◆ EXERCISE GOAL
The result should be an exact copy of the entries that follow, with no pictures included.

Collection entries
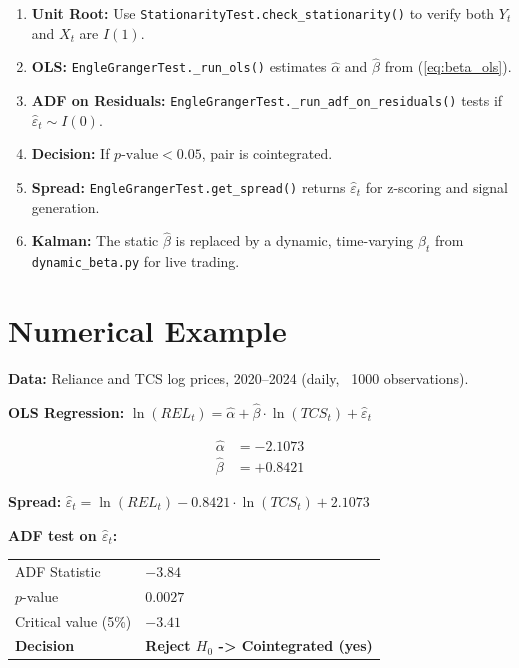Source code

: \documentclass[12pt, a4paper]{article}
\begin{document}
\begin{enumerate}[label=\textbf{Step \arabic*:}]
    \item \textbf{Unit Root:} Use \texttt{StationarityTest.check\_stationarity()} to verify 
          both $Y_t$ and $X_t$ are $I(1)$.
    \item \textbf{OLS:} \texttt{EngleGrangerTest.\_run\_ols()} estimates $\hat\alpha$ and 
          $\hat\beta$ from (\ref{eq:beta_ols}).
    \item \textbf{ADF on Residuals:} \texttt{EngleGrangerTest.\_run\_adf\_on\_residuals()} 
          tests if $\hat\varepsilon_t \sim I(0)$.
    \item \textbf{Decision:} If $p\text{-value} < 0.05$, pair is cointegrated.
    \item \textbf{Spread:} \texttt{EngleGrangerTest.get\_spread()} returns $\hat\varepsilon_t$ 
          for z-scoring and signal generation.
    \item \textbf{Kalman:} The static $\hat\beta$ is replaced by a dynamic, time-varying 
          $\beta_t$ from \texttt{dynamic\_beta.py} for live trading.
\end{enumerate}

\section{Numerical Example}

\textbf{Data:} Reliance and TCS log prices, 2020--2024 (daily, ~1000 observations).

\medskip
\textbf{OLS Regression: } $\ln(REL_t) = \hat\alpha + \hat\beta \cdot \ln(TCS_t) + \hat\varepsilon_t$

\begin{align*}
    \hat\alpha &= -2.1073 \\
    \hat\beta  &= +0.8421
\end{align*}

\textbf{Spread:} $\hat\varepsilon_t = \ln(REL_t) - 0.8421 \cdot \ln(TCS_t) + 2.1073$

\medskip
\textbf{ADF test on $\hat\varepsilon_t$:}

\begin{center}
\begin{tabular}{@{}ll@{}}
\toprule
ADF Statistic       & $-3.84$ \\
$p$-value            & $0.0027$ \\
Critical value (5\%) & $-3.41$ \\
\midrule
\textbf{Decision}    & \textbf{Reject $H_0$ -> Cointegrated (yes)} \\
\bottomrule
\end{tabular}
\end{center}
\end{document}
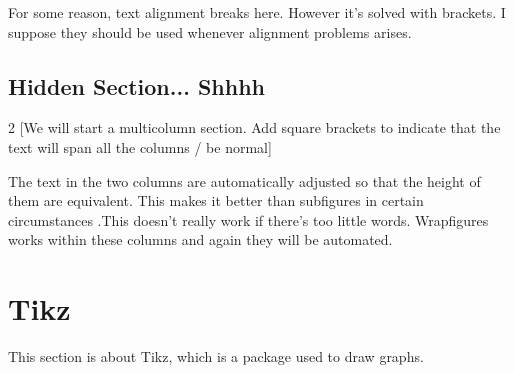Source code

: \documentclass[a4paper]{report}
\begin{document}
{For some reason, text alignment breaks here. However it's solved with brackets. I suppose they should be used whenever alignment problems arises.\\}

\newpage
\section*{Hidden Section... Shhhh}

\begin{multicols}{2}
	[We will start a multicolumn section. 
	Add square brackets to indicate that the text will span all the columns / be normal]
	
	The text in the two columns are automatically adjusted so that the height of them are equivalent. This makes it better than subfigures in certain circumstances .This doesn't really work if there's too little words. Wrapfigures works within these columns and again they will be automated.\\
\end{multicols}

\newpage

\chapter{Tikz}

This section is about Tikz, which is a package used to draw graphs.\\

\end{document}
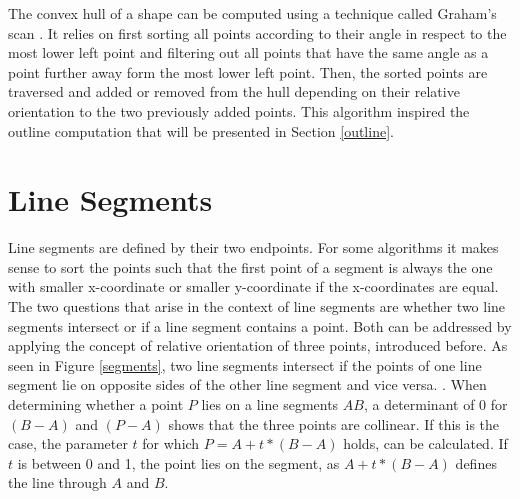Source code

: The convex hull of a shape can be computed using a technique called Graham's scan \cite[Chapter~33]{cormen09}. It relies on first sorting all points according to their angle in respect to the most lower left point and filtering out all points that have the same angle as a point further away form the most lower left point. Then, the sorted points are traversed and added or removed from the hull depending on their relative orientation to the two previously added points. This algorithm inspired the outline computation that will be presented in Section \ref{outline}.
\section{Line Segments}


Line segments are defined by their two endpoints. For some algorithms it makes sense to sort the points such that the first point of a segment is always the one with smaller x-coordinate or smaller y-coordinate if the x-coordinates are equal. The two questions that arise in the context of line segments are whether two line segments intersect or if a line segment contains a point. Both can be addressed by applying the concept of relative orientation of three points, introduced before. As seen in Figure \ref{segments}, two line segments intersect if the points of one line segment lie on opposite sides of the other line segment and vice versa. \cite[Chapter~33]{cormen09}. When determining whether a point $P$ lies on a line segments $AB$, a determinant of 0 for $(B-A)$ and $(P-A)$ shows that the three points are collinear. If this is the case, the parameter $t$ for which $P = A + t*(B-A)$ holds, can be calculated. If $t$ is between 0 and 1, the point lies on the segment, as $A + t*(B-A)$ defines the line through $A$ and $B$.
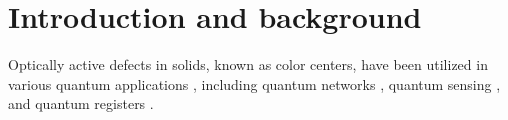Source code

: \documentclass[%
 reprint,
superscriptaddress,
 amsmath,amssymb,
 aps,
]{revtex4-2}
\begin{document}
\maketitle
\section{Introduction and background}
Optically active defects in solids, known as color centers, have been utilized in various quantum applications \cite{awschalom2018quantum}, including quantum networks \cite{pompili2021realization}, quantum sensing \cite{degen2017quantum, meinel2023high}, and quantum registers \cite{bradley2019ten, vorobyov2021quantum, hesselmeier2023measuring, hesselmeier2024high, reiner2024high}. 
\end{document}
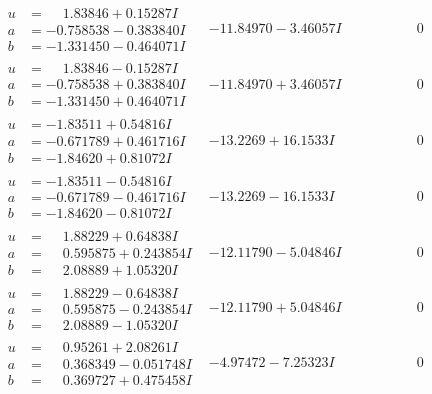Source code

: \documentclass[1p]{elsarticle_modified}
\theoremstyle{definition}
\begin{document}
$$\begin{array}{c|c|c}
\begin{aligned}
u &= \phantom{-}1.83846 + 0.15287 I \\
a &= -0.758538 - 0.383840 I \\
b &= -1.331450 - 0.464071 I\end{aligned}
 & -11.84970 - 3.46057 I & \phantom{-0.000000 } 0 \\ \hline\begin{aligned}
u &= \phantom{-}1.83846 - 0.15287 I \\
a &= -0.758538 + 0.383840 I \\
b &= -1.331450 + 0.464071 I\end{aligned}
 & -11.84970 + 3.46057 I & \phantom{-0.000000 } 0 \\ \hline\begin{aligned}
u &= -1.83511 + 0.54816 I \\
a &= -0.671789 + 0.461716 I \\
b &= -1.84620 + 0.81072 I\end{aligned}
 & -13.2269 + 16.1533 I & \phantom{-0.000000 } 0 \\ \hline\begin{aligned}
u &= -1.83511 - 0.54816 I \\
a &= -0.671789 - 0.461716 I \\
b &= -1.84620 - 0.81072 I\end{aligned}
 & -13.2269 - 16.1533 I & \phantom{-0.000000 } 0 \\ \hline\begin{aligned}
u &= \phantom{-}1.88229 + 0.64838 I \\
a &= \phantom{-}0.595875 + 0.243854 I \\
b &= \phantom{-}2.08889 + 1.05320 I\end{aligned}
 & -12.11790 - 5.04846 I & \phantom{-0.000000 } 0 \\ \hline\begin{aligned}
u &= \phantom{-}1.88229 - 0.64838 I \\
a &= \phantom{-}0.595875 - 0.243854 I \\
b &= \phantom{-}2.08889 - 1.05320 I\end{aligned}
 & -12.11790 + 5.04846 I & \phantom{-0.000000 } 0 \\ \hline\begin{aligned}
u &= \phantom{-}0.95261 + 2.08261 I \\
a &= \phantom{-}0.368349 - 0.051748 I \\
b &= \phantom{-}0.369727 + 0.475458 I\end{aligned}
 & -4.97472 - 7.25323 I & \phantom{-0.000000 } 0\\

\end{array}$$
\end{document}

◆ ANSWER
Source code

: \documentclass[12pt, a4paper]{article}
\begin{document}
\begin{enumerate}[label=\textbf{Step \arabic*:}]
    \item \textbf{Unit Root:} Use \texttt{StationarityTest.check\_stationarity()} to verify 
          both $Y_t$ and $X_t$ are $I(1)$.
    \item \textbf{OLS:} \texttt{EngleGrangerTest.\_run\_ols()} estimates $\hat\alpha$ and 
          $\hat\beta$ from (\ref{eq:beta_ols}).
    \item \textbf{ADF on Residuals:} \texttt{EngleGrangerTest.\_run\_adf\_on\_residuals()} 
          tests if $\hat\varepsilon_t \sim I(0)$.
    \item \textbf{Decision:} If $p\text{-value} < 0.05$, pair is cointegrated.
    \item \textbf{Spread:} \texttt{EngleGrangerTest.get\_spread()} returns $\hat\varepsilon_t$ 
          for z-scoring and signal generation.
    \item \textbf{Kalman:} The static $\hat\beta$ is replaced by a dynamic, time-varying 
          $\beta_t$ from \texttt{dynamic\_beta.py} for live trading.
\end{enumerate}

\section{Numerical Example}

\textbf{Data:} Reliance and TCS log prices, 2020--2024 (daily, ~1000 observations).

\medskip
\textbf{OLS Regression: } $\ln(REL_t) = \hat\alpha + \hat\beta \cdot \ln(TCS_t) + \hat\varepsilon_t$

\begin{align*}
    \hat\alpha &= -2.1073 \\
    \hat\beta  &= +0.8421
\end{align*}

\textbf{Spread:} $\hat\varepsilon_t = \ln(REL_t) - 0.8421 \cdot \ln(TCS_t) + 2.1073$

\medskip
\textbf{ADF test on $\hat\varepsilon_t$:}

\begin{center}
\begin{tabular}{@{}ll@{}}
\toprule
ADF Statistic       & $-3.84$ \\
$p$-value            & $0.0027$ \\
Critical value (5\%) & $-3.41$ \\
\midrule
\textbf{Decision}    & \textbf{Reject $H_0$ -> Cointegrated (yes)} \\
\bottomrule
\end{tabular}
\end{center}
\end{document}
Source code

: \documentclass[a4paper]{report}
\begin{document}
{For some reason, text alignment breaks here. However it's solved with brackets. I suppose they should be used whenever alignment problems arises.\\}

\newpage
\section*{Hidden Section... Shhhh}

\begin{multicols}{2}
	[We will start a multicolumn section. 
	Add square brackets to indicate that the text will span all the columns / be normal]
	
	The text in the two columns are automatically adjusted so that the height of them are equivalent. This makes it better than subfigures in certain circumstances .This doesn't really work if there's too little words. Wrapfigures works within these columns and again they will be automated.\\
\end{multicols}

\newpage

\chapter{Tikz}

This section is about Tikz, which is a package used to draw graphs.\\

\end{document}
Source code

: The convex hull of a shape can be computed using a technique called Graham's scan \cite[Chapter~33]{cormen09}. It relies on first sorting all points according to their angle in respect to the most lower left point and filtering out all points that have the same angle as a point further away form the most lower left point. Then, the sorted points are traversed and added or removed from the hull depending on their relative orientation to the two previously added points. This algorithm inspired the outline computation that will be presented in Section \ref{outline}.
\section{Line Segments}


Line segments are defined by their two endpoints. For some algorithms it makes sense to sort the points such that the first point of a segment is always the one with smaller x-coordinate or smaller y-coordinate if the x-coordinates are equal. The two questions that arise in the context of line segments are whether two line segments intersect or if a line segment contains a point. Both can be addressed by applying the concept of relative orientation of three points, introduced before. As seen in Figure \ref{segments}, two line segments intersect if the points of one line segment lie on opposite sides of the other line segment and vice versa. \cite[Chapter~33]{cormen09}. When determining whether a point $P$ lies on a line segments $AB$, a determinant of 0 for $(B-A)$ and $(P-A)$ shows that the three points are collinear. If this is the case, the parameter $t$ for which $P = A + t*(B-A)$ holds, can be calculated. If $t$ is between 0 and 1, the point lies on the segment, as $A + t*(B-A)$ defines the line through $A$ and $B$.
Source code

: \documentclass[%
 reprint,
superscriptaddress,
 amsmath,amssymb,
 aps,
]{revtex4-2}
\begin{document}
\maketitle
\section{Introduction and background}
Optically active defects in solids, known as color centers, have been utilized in various quantum applications \cite{awschalom2018quantum}, including quantum networks \cite{pompili2021realization}, quantum sensing \cite{degen2017quantum, meinel2023high}, and quantum registers \cite{bradley2019ten, vorobyov2021quantum, hesselmeier2023measuring, hesselmeier2024high, reiner2024high}. 
\end{document}
Source code

: \documentclass[1p]{elsarticle_modified}
\theoremstyle{definition}
\begin{document}
$$\begin{array}{c|c|c}
\begin{aligned}
u &= \phantom{-}1.83846 + 0.15287 I \\
a &= -0.758538 - 0.383840 I \\
b &= -1.331450 - 0.464071 I\end{aligned}
 & -11.84970 - 3.46057 I & \phantom{-0.000000 } 0 \\ \hline\begin{aligned}
u &= \phantom{-}1.83846 - 0.15287 I \\
a &= -0.758538 + 0.383840 I \\
b &= -1.331450 + 0.464071 I\end{aligned}
 & -11.84970 + 3.46057 I & \phantom{-0.000000 } 0 \\ \hline\begin{aligned}
u &= -1.83511 + 0.54816 I \\
a &= -0.671789 + 0.461716 I \\
b &= -1.84620 + 0.81072 I\end{aligned}
 & -13.2269 + 16.1533 I & \phantom{-0.000000 } 0 \\ \hline\begin{aligned}
u &= -1.83511 - 0.54816 I \\
a &= -0.671789 - 0.461716 I \\
b &= -1.84620 - 0.81072 I\end{aligned}
 & -13.2269 - 16.1533 I & \phantom{-0.000000 } 0 \\ \hline\begin{aligned}
u &= \phantom{-}1.88229 + 0.64838 I \\
a &= \phantom{-}0.595875 + 0.243854 I \\
b &= \phantom{-}2.08889 + 1.05320 I\end{aligned}
 & -12.11790 - 5.04846 I & \phantom{-0.000000 } 0 \\ \hline\begin{aligned}
u &= \phantom{-}1.88229 - 0.64838 I \\
a &= \phantom{-}0.595875 - 0.243854 I \\
b &= \phantom{-}2.08889 - 1.05320 I\end{aligned}
 & -12.11790 + 5.04846 I & \phantom{-0.000000 } 0 \\ \hline\begin{aligned}
u &= \phantom{-}0.95261 + 2.08261 I \\
a &= \phantom{-}0.368349 - 0.051748 I \\
b &= \phantom{-}0.369727 + 0.475458 I\end{aligned}
 & -4.97472 - 7.25323 I & \phantom{-0.000000 } 0\\

\end{array}$$
\end{document}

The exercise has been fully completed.